Output every record exactly, apart from its images.
________________________________________
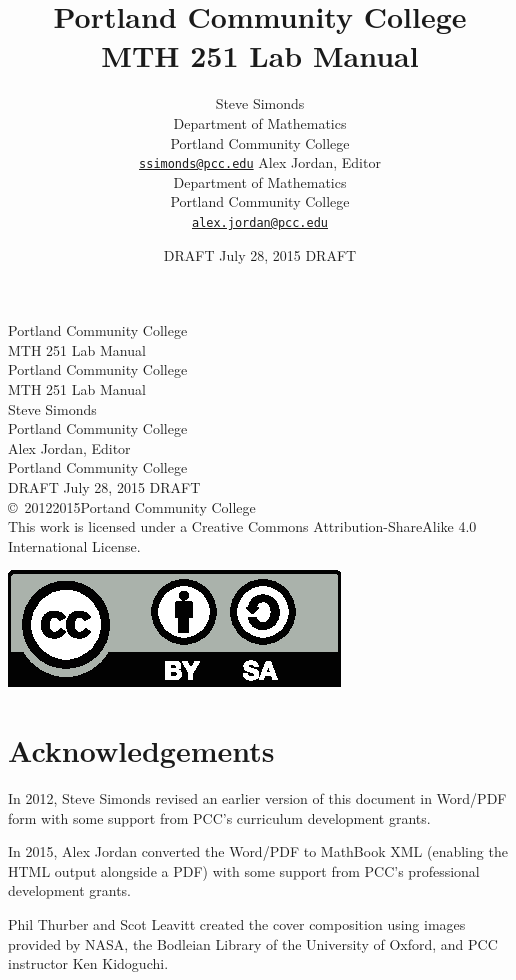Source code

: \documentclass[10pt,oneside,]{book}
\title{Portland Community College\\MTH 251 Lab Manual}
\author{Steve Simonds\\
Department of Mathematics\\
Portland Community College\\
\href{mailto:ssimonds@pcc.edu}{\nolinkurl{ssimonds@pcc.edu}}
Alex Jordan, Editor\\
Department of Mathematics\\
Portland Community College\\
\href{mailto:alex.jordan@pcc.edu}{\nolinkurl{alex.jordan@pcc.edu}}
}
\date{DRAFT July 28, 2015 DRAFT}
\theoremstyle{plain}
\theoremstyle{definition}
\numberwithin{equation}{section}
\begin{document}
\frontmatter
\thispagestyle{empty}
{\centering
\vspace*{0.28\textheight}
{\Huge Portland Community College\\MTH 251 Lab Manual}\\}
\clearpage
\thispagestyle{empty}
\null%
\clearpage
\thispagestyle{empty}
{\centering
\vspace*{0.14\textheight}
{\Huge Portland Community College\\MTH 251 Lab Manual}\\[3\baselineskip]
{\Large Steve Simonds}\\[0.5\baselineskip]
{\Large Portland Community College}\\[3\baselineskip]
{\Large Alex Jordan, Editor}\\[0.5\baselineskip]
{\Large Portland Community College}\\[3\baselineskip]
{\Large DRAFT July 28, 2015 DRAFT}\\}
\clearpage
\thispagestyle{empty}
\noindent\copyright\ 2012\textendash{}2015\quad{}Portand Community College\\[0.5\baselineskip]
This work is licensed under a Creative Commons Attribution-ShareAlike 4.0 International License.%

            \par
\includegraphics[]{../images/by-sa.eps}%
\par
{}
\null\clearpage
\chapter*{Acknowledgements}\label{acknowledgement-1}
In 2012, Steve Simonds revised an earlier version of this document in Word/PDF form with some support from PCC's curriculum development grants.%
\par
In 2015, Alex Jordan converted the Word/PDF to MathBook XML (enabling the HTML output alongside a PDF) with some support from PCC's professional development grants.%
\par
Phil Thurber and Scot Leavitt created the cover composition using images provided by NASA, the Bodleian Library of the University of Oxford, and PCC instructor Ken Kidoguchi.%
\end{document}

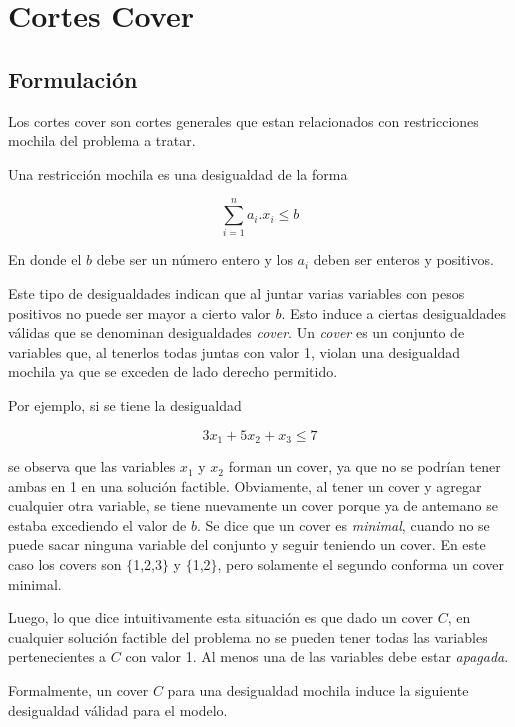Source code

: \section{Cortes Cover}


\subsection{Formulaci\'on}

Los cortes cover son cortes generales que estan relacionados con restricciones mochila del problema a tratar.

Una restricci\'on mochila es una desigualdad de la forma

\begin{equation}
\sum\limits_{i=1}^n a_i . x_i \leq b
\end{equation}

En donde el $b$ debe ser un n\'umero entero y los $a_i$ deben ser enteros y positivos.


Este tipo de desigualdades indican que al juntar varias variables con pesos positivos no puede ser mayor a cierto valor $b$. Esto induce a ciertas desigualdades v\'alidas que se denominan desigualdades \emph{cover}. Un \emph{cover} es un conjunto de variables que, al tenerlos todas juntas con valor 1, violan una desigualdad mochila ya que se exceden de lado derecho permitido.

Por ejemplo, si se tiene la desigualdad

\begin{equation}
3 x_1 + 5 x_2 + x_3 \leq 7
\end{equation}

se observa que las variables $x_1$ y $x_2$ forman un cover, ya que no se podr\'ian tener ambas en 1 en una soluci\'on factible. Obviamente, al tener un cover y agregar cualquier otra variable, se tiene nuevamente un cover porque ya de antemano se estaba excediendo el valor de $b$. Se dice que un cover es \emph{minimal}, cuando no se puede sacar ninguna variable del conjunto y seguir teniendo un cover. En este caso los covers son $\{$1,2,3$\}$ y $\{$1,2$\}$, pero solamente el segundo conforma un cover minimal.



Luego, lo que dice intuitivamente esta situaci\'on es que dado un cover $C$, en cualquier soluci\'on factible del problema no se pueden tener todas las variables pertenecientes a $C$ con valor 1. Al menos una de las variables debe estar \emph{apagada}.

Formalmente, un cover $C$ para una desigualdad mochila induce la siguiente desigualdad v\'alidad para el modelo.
________________________________________
▶ _Solved exercise_:
Source code

: \documentclass[10pt,oneside,]{book}
\title{Portland Community College\\MTH 251 Lab Manual}
\author{Steve Simonds\\
Department of Mathematics\\
Portland Community College\\
\href{mailto:ssimonds@pcc.edu}{\nolinkurl{ssimonds@pcc.edu}}
Alex Jordan, Editor\\
Department of Mathematics\\
Portland Community College\\
\href{mailto:alex.jordan@pcc.edu}{\nolinkurl{alex.jordan@pcc.edu}}
}
\date{DRAFT July 28, 2015 DRAFT}
\theoremstyle{plain}
\theoremstyle{definition}
\numberwithin{equation}{section}
\begin{document}
\frontmatter
\thispagestyle{empty}
{\centering
\vspace*{0.28\textheight}
{\Huge Portland Community College\\MTH 251 Lab Manual}\\}
\clearpage
\thispagestyle{empty}
\null%
\clearpage
\thispagestyle{empty}
{\centering
\vspace*{0.14\textheight}
{\Huge Portland Community College\\MTH 251 Lab Manual}\\[3\baselineskip]
{\Large Steve Simonds}\\[0.5\baselineskip]
{\Large Portland Community College}\\[3\baselineskip]
{\Large Alex Jordan, Editor}\\[0.5\baselineskip]
{\Large Portland Community College}\\[3\baselineskip]
{\Large DRAFT July 28, 2015 DRAFT}\\}
\clearpage
\thispagestyle{empty}
\noindent\copyright\ 2012\textendash{}2015\quad{}Portand Community College\\[0.5\baselineskip]
This work is licensed under a Creative Commons Attribution-ShareAlike 4.0 International License.%

            \par
\includegraphics[]{../images/by-sa.eps}%
\par
{}
\null\clearpage
\chapter*{Acknowledgements}\label{acknowledgement-1}
In 2012, Steve Simonds revised an earlier version of this document in Word/PDF form with some support from PCC's curriculum development grants.%
\par
In 2015, Alex Jordan converted the Word/PDF to MathBook XML (enabling the HTML output alongside a PDF) with some support from PCC's professional development grants.%
\par
Phil Thurber and Scot Leavitt created the cover composition using images provided by NASA, the Bodleian Library of the University of Oxford, and PCC instructor Ken Kidoguchi.%
\end{document}

Source code

: \section{Cortes Cover}


\subsection{Formulaci\'on}

Los cortes cover son cortes generales que estan relacionados con restricciones mochila del problema a tratar.

Una restricci\'on mochila es una desigualdad de la forma

\begin{equation}
\sum\limits_{i=1}^n a_i . x_i \leq b
\end{equation}

En donde el $b$ debe ser un n\'umero entero y los $a_i$ deben ser enteros y positivos.


Este tipo de desigualdades indican que al juntar varias variables con pesos positivos no puede ser mayor a cierto valor $b$. Esto induce a ciertas desigualdades v\'alidas que se denominan desigualdades \emph{cover}. Un \emph{cover} es un conjunto de variables que, al tenerlos todas juntas con valor 1, violan una desigualdad mochila ya que se exceden de lado derecho permitido.

Por ejemplo, si se tiene la desigualdad

\begin{equation}
3 x_1 + 5 x_2 + x_3 \leq 7
\end{equation}

se observa que las variables $x_1$ y $x_2$ forman un cover, ya que no se podr\'ian tener ambas en 1 en una soluci\'on factible. Obviamente, al tener un cover y agregar cualquier otra variable, se tiene nuevamente un cover porque ya de antemano se estaba excediendo el valor de $b$. Se dice que un cover es \emph{minimal}, cuando no se puede sacar ninguna variable del conjunto y seguir teniendo un cover. En este caso los covers son $\{$1,2,3$\}$ y $\{$1,2$\}$, pero solamente el segundo conforma un cover minimal.



Luego, lo que dice intuitivamente esta situaci\'on es que dado un cover $C$, en cualquier soluci\'on factible del problema no se pueden tener todas las variables pertenecientes a $C$ con valor 1. Al menos una de las variables debe estar \emph{apagada}.

Formalmente, un cover $C$ para una desigualdad mochila induce la siguiente desigualdad v\'alidad para el modelo.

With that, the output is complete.